It was just kind of a hollowness, like somebody who’s gone through a traumatic experience or a big experience anyway, and they weren’t really fully back into a normal, walking around kind of life: they still had this on their minds, that was major feeling I got, that they couldn’t shake it, you know, they were going through the motions—that’s about it, that’s about all they could do, but they just couldn’t shake it. Some of them, it just seemed like they had that faraway look in their eyes, they weren’t focused clearly on where they were at the time. This other experience was still the major experience, they were carrying that around with them.

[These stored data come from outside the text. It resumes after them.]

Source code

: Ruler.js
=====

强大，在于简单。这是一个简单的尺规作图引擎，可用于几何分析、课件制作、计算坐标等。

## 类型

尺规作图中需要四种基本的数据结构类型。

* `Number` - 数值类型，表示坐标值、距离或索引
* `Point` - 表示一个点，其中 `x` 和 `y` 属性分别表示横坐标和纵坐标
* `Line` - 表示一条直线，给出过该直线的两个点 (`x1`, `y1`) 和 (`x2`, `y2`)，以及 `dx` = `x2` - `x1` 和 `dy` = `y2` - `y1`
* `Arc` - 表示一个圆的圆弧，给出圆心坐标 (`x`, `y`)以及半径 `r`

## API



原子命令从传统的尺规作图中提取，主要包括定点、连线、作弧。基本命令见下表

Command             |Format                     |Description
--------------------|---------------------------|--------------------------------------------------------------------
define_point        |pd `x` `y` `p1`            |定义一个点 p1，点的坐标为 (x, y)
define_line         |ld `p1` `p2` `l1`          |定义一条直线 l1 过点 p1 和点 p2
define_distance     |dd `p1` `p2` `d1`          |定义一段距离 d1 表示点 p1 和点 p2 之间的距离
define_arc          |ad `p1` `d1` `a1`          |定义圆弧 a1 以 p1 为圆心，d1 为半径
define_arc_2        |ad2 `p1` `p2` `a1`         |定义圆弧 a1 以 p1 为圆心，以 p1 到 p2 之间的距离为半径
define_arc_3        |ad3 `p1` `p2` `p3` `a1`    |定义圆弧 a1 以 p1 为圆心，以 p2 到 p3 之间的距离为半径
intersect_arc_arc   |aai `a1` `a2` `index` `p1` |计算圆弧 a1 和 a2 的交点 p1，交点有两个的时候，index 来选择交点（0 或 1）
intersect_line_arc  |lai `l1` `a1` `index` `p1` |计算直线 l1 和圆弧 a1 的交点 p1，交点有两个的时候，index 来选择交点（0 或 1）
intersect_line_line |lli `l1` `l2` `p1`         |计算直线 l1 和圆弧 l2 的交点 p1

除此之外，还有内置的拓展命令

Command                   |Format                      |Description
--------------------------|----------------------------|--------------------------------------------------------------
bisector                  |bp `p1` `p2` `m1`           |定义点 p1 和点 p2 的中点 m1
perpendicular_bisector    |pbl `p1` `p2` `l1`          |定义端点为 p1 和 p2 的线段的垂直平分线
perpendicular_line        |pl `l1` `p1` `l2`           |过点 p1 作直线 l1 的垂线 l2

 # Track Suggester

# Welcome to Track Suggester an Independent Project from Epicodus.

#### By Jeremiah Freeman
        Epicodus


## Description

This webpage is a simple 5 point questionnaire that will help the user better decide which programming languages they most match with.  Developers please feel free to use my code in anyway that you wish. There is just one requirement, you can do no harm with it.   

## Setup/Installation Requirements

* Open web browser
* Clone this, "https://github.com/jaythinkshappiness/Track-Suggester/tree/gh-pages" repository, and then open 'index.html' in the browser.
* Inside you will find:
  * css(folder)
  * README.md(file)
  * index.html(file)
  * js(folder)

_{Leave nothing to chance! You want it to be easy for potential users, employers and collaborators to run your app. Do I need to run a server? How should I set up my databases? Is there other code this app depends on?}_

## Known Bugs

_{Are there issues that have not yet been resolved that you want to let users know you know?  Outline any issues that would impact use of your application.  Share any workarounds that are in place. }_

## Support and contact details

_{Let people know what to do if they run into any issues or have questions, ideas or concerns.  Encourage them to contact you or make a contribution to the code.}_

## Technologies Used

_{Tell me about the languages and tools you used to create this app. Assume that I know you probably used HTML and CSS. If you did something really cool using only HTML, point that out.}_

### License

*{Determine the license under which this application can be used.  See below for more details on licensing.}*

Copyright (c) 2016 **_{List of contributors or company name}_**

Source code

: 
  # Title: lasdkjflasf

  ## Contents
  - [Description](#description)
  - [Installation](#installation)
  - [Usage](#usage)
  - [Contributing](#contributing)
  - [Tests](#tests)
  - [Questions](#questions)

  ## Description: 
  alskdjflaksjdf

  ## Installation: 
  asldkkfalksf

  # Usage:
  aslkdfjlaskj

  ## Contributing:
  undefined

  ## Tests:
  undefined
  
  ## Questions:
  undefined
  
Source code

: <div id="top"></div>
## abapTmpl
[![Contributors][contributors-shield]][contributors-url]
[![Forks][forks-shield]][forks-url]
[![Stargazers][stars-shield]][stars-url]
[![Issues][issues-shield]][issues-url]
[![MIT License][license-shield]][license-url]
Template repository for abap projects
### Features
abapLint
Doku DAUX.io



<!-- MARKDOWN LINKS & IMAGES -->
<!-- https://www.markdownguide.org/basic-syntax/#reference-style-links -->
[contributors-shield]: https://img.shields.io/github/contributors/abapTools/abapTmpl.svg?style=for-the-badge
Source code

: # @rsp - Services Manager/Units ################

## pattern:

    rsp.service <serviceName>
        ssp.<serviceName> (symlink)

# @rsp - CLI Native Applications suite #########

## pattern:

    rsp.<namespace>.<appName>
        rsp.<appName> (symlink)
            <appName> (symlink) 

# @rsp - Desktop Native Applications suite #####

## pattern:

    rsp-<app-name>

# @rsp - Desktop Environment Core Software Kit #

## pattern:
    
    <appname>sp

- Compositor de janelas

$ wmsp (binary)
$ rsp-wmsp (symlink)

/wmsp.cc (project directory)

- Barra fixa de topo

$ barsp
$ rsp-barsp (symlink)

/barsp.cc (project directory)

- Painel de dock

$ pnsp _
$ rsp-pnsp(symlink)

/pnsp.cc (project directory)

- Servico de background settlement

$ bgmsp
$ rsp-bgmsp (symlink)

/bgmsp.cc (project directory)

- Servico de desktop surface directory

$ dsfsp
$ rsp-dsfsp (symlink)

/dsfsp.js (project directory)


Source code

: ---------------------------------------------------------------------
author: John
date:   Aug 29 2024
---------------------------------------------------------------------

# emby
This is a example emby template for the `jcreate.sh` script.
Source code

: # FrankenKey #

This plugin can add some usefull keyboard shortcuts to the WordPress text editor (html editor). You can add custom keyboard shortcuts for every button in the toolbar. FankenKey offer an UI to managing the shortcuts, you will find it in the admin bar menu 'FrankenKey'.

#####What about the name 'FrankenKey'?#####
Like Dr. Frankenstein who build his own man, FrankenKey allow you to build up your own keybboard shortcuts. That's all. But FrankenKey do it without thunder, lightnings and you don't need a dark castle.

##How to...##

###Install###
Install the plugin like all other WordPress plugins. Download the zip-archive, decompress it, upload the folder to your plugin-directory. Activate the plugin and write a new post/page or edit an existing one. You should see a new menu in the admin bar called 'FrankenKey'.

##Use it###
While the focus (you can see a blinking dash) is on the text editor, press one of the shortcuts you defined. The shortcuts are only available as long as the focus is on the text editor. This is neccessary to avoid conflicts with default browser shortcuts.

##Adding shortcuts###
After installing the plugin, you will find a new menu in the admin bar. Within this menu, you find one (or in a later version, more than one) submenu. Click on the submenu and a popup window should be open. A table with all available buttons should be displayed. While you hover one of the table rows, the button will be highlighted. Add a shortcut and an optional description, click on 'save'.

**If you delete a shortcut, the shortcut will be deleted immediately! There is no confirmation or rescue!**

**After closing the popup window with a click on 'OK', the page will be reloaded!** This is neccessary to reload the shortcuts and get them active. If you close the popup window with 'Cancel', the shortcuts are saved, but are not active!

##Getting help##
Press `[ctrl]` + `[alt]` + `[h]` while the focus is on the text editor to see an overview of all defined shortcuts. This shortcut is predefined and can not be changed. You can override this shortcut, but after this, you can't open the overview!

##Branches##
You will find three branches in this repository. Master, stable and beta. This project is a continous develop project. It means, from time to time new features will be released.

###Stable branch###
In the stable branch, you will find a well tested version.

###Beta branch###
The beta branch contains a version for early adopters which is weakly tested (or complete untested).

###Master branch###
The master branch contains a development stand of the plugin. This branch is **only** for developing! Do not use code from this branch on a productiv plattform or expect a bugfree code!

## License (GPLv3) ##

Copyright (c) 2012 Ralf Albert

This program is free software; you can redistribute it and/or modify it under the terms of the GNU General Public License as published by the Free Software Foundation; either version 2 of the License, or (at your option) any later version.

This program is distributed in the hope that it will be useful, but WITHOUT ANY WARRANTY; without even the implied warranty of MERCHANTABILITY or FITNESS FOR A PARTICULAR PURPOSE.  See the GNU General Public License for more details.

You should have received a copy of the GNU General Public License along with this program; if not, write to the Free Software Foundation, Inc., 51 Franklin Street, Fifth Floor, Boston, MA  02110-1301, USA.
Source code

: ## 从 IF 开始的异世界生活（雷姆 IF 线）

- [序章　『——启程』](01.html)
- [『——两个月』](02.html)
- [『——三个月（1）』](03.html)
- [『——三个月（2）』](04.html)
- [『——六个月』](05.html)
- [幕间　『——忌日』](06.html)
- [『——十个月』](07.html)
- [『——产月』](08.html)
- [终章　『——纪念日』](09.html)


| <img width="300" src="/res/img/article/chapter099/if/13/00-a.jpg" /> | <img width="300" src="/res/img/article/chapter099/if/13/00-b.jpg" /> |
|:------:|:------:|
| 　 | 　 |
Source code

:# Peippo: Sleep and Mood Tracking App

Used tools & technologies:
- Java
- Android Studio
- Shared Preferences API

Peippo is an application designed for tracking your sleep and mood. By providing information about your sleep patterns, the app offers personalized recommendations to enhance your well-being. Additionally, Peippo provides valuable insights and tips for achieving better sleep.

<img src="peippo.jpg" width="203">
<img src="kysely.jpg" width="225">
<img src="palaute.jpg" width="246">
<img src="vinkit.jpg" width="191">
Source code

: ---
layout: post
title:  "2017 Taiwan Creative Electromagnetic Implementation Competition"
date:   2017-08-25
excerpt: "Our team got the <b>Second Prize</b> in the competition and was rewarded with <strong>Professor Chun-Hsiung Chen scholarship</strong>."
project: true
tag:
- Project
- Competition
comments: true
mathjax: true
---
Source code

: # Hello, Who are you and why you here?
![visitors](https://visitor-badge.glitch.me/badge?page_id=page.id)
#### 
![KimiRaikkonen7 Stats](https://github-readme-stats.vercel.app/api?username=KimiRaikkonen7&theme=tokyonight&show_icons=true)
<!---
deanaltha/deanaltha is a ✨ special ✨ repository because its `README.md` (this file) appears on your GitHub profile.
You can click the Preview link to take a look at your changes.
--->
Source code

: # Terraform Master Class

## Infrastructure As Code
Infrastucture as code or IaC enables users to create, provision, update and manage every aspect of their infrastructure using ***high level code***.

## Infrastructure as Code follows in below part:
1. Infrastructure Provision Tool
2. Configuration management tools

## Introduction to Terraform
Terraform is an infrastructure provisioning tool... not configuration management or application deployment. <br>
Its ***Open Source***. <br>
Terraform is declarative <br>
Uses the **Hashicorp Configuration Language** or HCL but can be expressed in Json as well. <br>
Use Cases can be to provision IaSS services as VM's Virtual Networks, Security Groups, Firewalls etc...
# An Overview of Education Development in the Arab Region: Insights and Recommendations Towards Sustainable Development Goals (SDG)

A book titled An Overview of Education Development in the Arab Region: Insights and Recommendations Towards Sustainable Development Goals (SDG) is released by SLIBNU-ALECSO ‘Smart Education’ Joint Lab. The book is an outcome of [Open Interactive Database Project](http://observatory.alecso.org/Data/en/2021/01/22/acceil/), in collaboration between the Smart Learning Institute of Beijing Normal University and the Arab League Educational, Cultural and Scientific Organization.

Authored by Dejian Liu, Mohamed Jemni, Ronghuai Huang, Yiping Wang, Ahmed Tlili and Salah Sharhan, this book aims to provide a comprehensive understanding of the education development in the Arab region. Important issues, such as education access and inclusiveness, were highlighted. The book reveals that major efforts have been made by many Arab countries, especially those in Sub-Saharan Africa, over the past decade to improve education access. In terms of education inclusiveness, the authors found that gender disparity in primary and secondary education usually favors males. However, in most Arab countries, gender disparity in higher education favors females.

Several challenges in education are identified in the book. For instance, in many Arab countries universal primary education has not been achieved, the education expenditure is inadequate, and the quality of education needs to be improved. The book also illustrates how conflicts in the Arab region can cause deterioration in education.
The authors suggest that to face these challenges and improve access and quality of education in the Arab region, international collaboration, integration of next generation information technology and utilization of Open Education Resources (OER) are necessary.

So it was overshadowing everything else.

Exactly, and that was just, you know, later on in Germany I did talk to some people and saw more of this close up and got a better idea of this but I was just beginning to see this, and I’m not even sure that I was putting it all together, making an equation, but I knew there were a lot of people there that seemed to be in that situation, more than I’d seen in Fort Knox or Fort Bliss, and I was pretty sure that that wasn’t the normal way that these guys operated, so that led partially to the lack of orderliness and efficiency in this basic training. These guys that were going through basic training in Fort Bliss, they were just waltzing through it; they didn’t have, I mean there were huge gaps in their training, things that weren’t ready, maybe they didn’t have bayonets [laughs], so would just have to poke their rifle barrels at these dummies [weak voice]: Kill, kill; what is the spirit…? By the way I think by that time they had stopped, the Army, they had stopped using ‘kill’ as the spirit—you couldn’t say kill anymore—that’s right! You weren’t supposed to say that, that was no longer the spirit of the bayonet, or maybe secretly it was the spirit of the bayonet, but you weren’t supposed to say kill as you...

Why?

I don’t remember, well, you know, it was the first wave of sensitivity, or distancing or… Terminate with extreme prejudice! The first wave of euphemistic… So you weren’t really killing anybody, you were…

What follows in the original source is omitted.